BALTIMORE — When an Anne Arundel landscaper was caught in a stump grinder and a young woman was thrown headfirst through her car windshield, their lives were saved by Maryland State Police medevac helicopters and the University of Maryland Shock Trauma Center.

The system considered by many the best medevac and trauma treatment system in the nation was designed precisely for their types of massive, life-threatening injuries.

But in recent years, about half the patients transported by state police helicopters to a trauma center are not seriously injured; they are treated for nonlife-threatening injuries and released within 24 hours.

That has raised questions about whether the more than $20 million a year taxpayers spend to keep the choppers flying so frequently is necessary or if it’s being used to bolster billing at the trauma center.

Maryland is the only jurisdiction in the country where a state agency the state police runs a comprehensive statewide medevac system financed by the public. Other states rely on hospital-based commercial operators that bill patients and their insurance companies. When patients don’t have the resources, the medevac operators swallow the expense.

A typical medevac bill runs about $10,000, sources said, depending on travel distance and the geographic market.

The Maryland State Police Department never bills for medevac flights, though patients treated at trauma hospitals and the University of Maryland Shock Trauma Center do pay for their medical care.

“When you get a helicopter ride from us, you are not going to get a bill, you ride free,” said Maj. A.M. McAndrew, commander of the Maryland State Police Aviation Command. “You get a ride in some other states with private companies, you are going to pay, you are going to get a bill for $6,000 or more.”

The $20 million a year it costs to keep the choppers flying doesn’t include the roughly $139 million the state is looking to spend to replace its aging fleet of 12 Eurocopter Dauphin helicopters. (Some experts say the purchase price ultimately will be closer to $200 million.)

The annual operating costs come mainly from a $13.50 registration fee charged for each motor vehicle in the state, but state officials say this fund is heading into the red and the fee may need to be increased in as little as four years.Medevac experts said they can’t think of a state where the public treasury subsidizes medevac flights, though in some states, such as Florida, a few local fire departments run air ambulance services. In New Jersey, the state police run only two helicopters and the bulk of medevac missions are flown by commercial operators and hospitals.

Some critics say Maryland should follow these states’ example and privatize services, but the argument never gets off the ground.

Several members of the General Assembly said lawmakers get so much pressure from state police and the group that oversees trauma care, the Maryland Institute for Emergency Medical Services Systems, that it’s impossible to have an open discussion about major changes to the existing system.

“We have some concerns about the system, and the public needs to know,” said Sen. Nathaniel Exum, D-Prince George’s, who sponsored a bill four years ago to establish a medevac privatization pilot program.

“But we aren’t even able to talk about it,” Mr. Exum said of the intense lobbying pressure. “They (state police and the Maryland Institute for Emergency Medical Services) call all the little people back home, the firefighters and the paramedics, and tell them we are trying to dismantle the system, and they come running.” Mr. Exum said.
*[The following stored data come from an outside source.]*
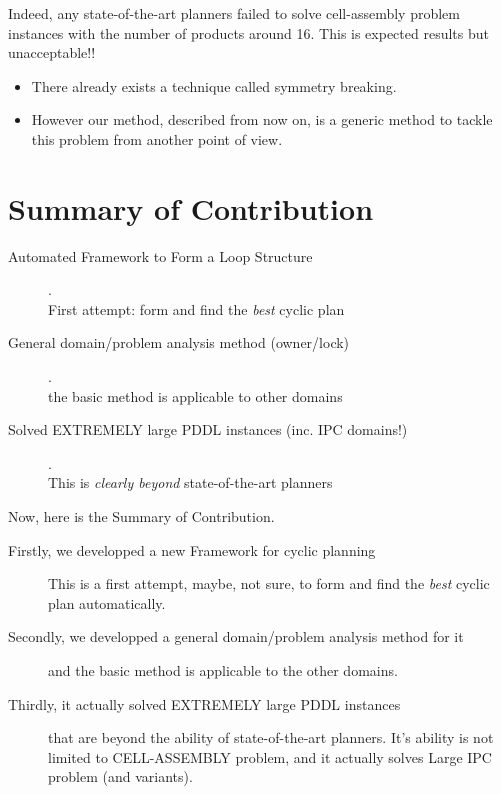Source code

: \begin{resume}
Indeed, any state-of-the-art planners failed
to solve cell-assembly problem instances
with the number of products around 16.
This is expected results but unacceptable!!

\begin{itemize}
\item There already exists a technique called symmetry breaking.
\item However our method, described from now on, is a generic method
to tackle this problem from another point of view.
\end{itemize}
\end{resume}

\section{Summary of Contribution}
\label{sec-3}

\begin{description}
\item[{Automated Framework to Form a Loop Structure}] . \\
First attempt: form and find the \emph{best} cyclic plan
\item[{General domain/problem analysis method (owner/lock)}] . \\
the basic method is applicable to other domains
\item[{Solved EXTREMELY large PDDL instances (inc. IPC domains!)}] . \\
This is \emph{clearly beyond} state-of-the-art planners
\end{description}

\begin{resume}
Now, here is the Summary of Contribution.
\begin{description}
\item[{Firstly, we developped a new Framework for cyclic planning}] This is a first attempt, maybe, not sure,
to form and find the \emph{best} cyclic plan automatically.
\item[{Secondly, we developped a general domain/problem analysis method for it}] and the basic method is applicable to the other domains.
\item[{Thirdly, it actually solved EXTREMELY large PDDL instances}] that are beyond the ability of state-of-the-art planners.
It's ability is not limited to CELL-ASSEMBLY problem, and
it actually solves Large IPC problem (and variants).
\end{description}
\end{resume}

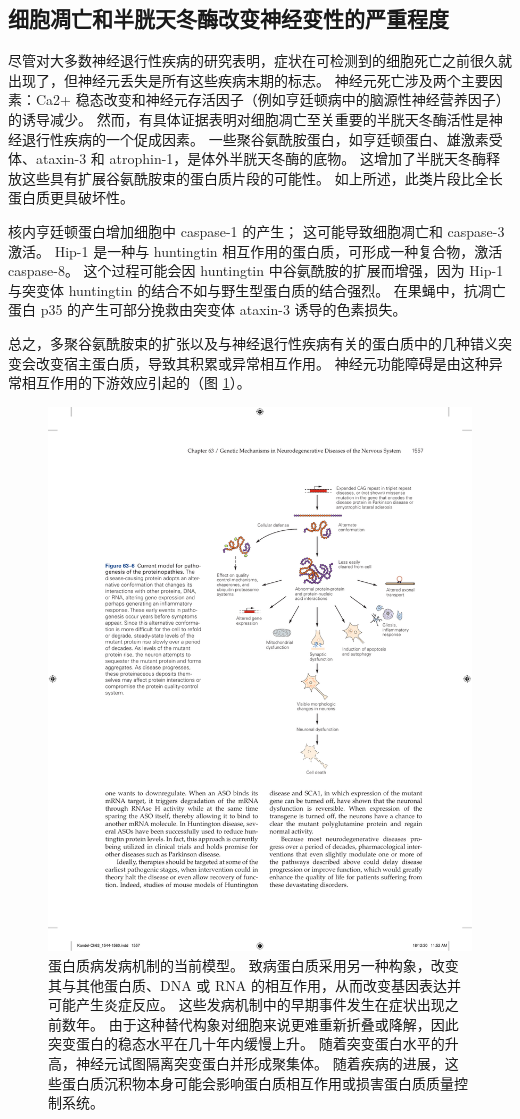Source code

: \subsection{细胞凋亡和半胱天冬酶改变神经变性的严重程度}

尽管对大多数神经退行性疾病的研究表明，症状在可检测到的细胞死亡之前很久就出现了，但神经元丢失是所有这些疾病末期的标志。 神经元死亡涉及两个主要因素：Ca2+ 稳态改变和神经元存活因子（例如亨廷顿病中的脑源性神经营养因子）的诱导减少。 然而，有具体证据表明对细胞凋亡至关重要的半胱天冬酶活性是神经退行性疾病的一个促成因素。 一些聚谷氨酰胺蛋白，如亨廷顿蛋白、雄激素受体、ataxin-3 和 atrophin-1，是体外半胱天冬酶的底物。 这增加了半胱天冬酶释放这些具有扩展谷氨酰胺束的蛋白质片段的可能性。 如上所述，此类片段比全长蛋白质更具破坏性。

核内亨廷顿蛋白增加细胞中 caspase-1 的产生； 这可能导致细胞凋亡和 caspase-3 激活。 Hip-1 是一种与 huntingtin 相互作用的蛋白质，可形成一种复合物，激活 caspase-8。 这个过程可能会因 huntingtin 中谷氨酰胺的扩展而增强，因为 Hip-1 与突变体 huntingtin 的结合不如与野生型蛋白质的结合强烈。 在果蝇中，抗凋亡蛋白 p35 的产生可部分挽救由突变体 ataxin-3 诱导的色素损失。

总之，多聚谷氨酰胺束的扩张以及与神经退行性疾病有关的蛋白质中的几种错义突变会改变宿主蛋白质，导致其积累或异常相互作用。 神经元功能障碍是由这种异常相互作用的下游效应引起的（图 \ref{fig:63_6}）。

\begin{figure}[htbp]
	\centering
	\includegraphics[width=0.7\linewidth]{chap63/fig_63_6}
	\caption{蛋白质病发病机制的当前模型。 致病蛋白质采用另一种构象，改变其与其他蛋白质、DNA 或 RNA 的相互作用，从而改变基因表达并可能产生炎症反应。 这些发病机制中的早期事件发生在症状出现之前数年。 由于这种替代构象对细胞来说更难重新折叠或降解，因此突变蛋白的稳态水平在几十年内缓慢上升。 随着突变蛋白水平的升高，神经元试图隔离突变蛋白并形成聚集体。 随着疾病的进展，这些蛋白质沉积物本身可能会影响蛋白质相互作用或损害蛋白质质量控制系统。}
	\label{fig:63_6}
\end{figure}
“The people who are running the program think it is their program, and they don’t want to recognize that it belongs to the people,” Mr. Exum said.

When told about lawmakers’ perceptions, Maryland State Police Secretary Col. Terrence B. Sheridan laughed and said it was news to him.

“I have never heard that before and I don’t know of any leader who has been leaned on,” he said.

“If (a private person) out there wants to speak out on their own position, I can’t control that,” Col. Sheridan said.

Shock Trauma Center
Maryland is the only state in the nation with a hospital University of Maryland Shock Trauma Center dedicated entirely to treating adult trauma patients, according to John Spearman, the center’s vice president.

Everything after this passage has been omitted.